Objectives: We performed dobutamine stress testing for evaluation of myocardial contractile reserve in asymptomatic or mildly symptomatic patients with dilated cardiomyopathy (DCM).
Background: Catecholamine sensitivity is reduced in failing hearts as a result of myocardial abnormalities in the beta-adrenergic receptor signaling pathway. However, little is known about adrenergic myocardial contractile reserve in asymptomatic or mildly symptomatic patients with DCM.
Methods: The maximal first derivative of left ventricular pressure (LV dP/dt(max)) was determined during infusion of dobutamine (10 microg kg(-1) min(-1)) in 46 asymptomatic or mildly symptomatic (New York Heart Association functional class I or II) patients with DCM. The expression of messenger ribonucleic acid (mRNA) for contractile regulatory proteins in endomyocardial biopsy specimens was quantified by reverse transcription and real-time polymerase chain reaction analysis. Plasma norepinephrine levels were measured in all patients and [(123)I]metaiodobenzylguanidine (MIBG) scintigraphy performed.

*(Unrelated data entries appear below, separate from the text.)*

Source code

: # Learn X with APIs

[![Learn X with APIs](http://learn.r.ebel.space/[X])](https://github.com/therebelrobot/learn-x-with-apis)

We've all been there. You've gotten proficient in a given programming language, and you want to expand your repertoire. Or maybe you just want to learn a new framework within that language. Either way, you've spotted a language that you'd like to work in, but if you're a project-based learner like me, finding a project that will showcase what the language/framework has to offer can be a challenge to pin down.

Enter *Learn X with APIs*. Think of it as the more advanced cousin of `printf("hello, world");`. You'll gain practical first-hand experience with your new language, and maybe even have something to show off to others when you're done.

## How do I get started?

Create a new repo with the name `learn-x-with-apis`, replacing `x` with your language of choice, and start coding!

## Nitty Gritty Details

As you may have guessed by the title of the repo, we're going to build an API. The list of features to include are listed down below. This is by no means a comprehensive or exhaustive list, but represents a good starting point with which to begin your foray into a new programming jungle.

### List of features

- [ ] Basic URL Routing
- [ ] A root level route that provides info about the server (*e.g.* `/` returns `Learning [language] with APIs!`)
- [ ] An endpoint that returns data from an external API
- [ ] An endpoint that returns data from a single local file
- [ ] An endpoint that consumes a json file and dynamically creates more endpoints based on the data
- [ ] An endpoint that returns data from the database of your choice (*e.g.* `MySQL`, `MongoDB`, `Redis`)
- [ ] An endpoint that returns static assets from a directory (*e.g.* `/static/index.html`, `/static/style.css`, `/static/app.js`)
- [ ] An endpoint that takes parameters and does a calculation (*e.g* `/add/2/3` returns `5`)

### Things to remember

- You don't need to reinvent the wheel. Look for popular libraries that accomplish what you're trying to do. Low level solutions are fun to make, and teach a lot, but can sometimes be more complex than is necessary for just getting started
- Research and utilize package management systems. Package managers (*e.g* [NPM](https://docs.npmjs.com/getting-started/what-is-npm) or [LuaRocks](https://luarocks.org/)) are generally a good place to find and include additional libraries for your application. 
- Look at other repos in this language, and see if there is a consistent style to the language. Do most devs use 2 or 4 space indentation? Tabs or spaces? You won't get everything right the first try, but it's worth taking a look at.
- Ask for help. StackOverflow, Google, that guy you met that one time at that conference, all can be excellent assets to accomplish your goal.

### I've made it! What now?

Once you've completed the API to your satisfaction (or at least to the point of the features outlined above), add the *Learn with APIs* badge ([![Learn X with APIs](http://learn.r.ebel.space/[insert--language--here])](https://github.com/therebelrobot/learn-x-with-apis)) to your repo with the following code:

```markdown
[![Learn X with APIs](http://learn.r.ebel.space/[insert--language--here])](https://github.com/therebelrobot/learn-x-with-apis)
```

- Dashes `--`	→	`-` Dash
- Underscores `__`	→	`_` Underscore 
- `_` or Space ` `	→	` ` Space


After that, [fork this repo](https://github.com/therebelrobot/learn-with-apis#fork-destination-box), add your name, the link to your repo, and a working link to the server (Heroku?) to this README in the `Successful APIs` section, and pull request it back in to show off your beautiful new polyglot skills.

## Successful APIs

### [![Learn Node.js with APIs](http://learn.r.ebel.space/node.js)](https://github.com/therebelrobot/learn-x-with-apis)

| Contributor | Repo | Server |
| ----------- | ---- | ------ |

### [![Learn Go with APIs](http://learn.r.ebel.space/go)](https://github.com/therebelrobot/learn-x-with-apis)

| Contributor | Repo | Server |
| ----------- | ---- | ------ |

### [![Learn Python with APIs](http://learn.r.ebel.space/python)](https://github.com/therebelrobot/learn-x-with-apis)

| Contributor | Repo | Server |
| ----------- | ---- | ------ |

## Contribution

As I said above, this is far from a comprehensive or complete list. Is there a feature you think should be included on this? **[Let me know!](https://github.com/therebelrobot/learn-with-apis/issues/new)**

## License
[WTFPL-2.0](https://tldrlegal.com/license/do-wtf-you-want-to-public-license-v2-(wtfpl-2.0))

Results: Patients were classified into 3 groups based on the percentage increase in LV dP/dt(max) induced by dobutamine (DeltaLV dP/dt(max)) and on LV ejection fraction (LVEF) at baseline: group I (n = 18): DeltaLV dP/dt(max) >100% and LVEF >25%; group IIa (n = 17): DeltaLV dP/dt(max) <or=100% and LVEF > 25%; and group IIb (n = 11): DeltaLV dP/dt(max) <or=100% and LVEF <or=25%. The amounts of beta(1)-adrenergic receptor, sarcoplasmic reticulum Ca(2+)-adenosine triphosphatase, and phospholamban mRNA were significantly smaller in groups IIa and IIb than in group I. The plasma norepinephrine level was increased and the delayed heart/mediastinum count ratio in MIBG scintigraphy was decreased in both groups IIa and IIb.
Conclusions: Dobutamine stress testing is a useful diagnostic tool for identifying reduced adrenergic myocardial contractile reserve related to altered myocardial expression of beta(1)-adrenergic receptor, sarcoplasmic reticulum Ca(2+)-adenosine triphosphatase, and phospholamban genes even in asymptomatic or mildly symptomatic patients with DCM.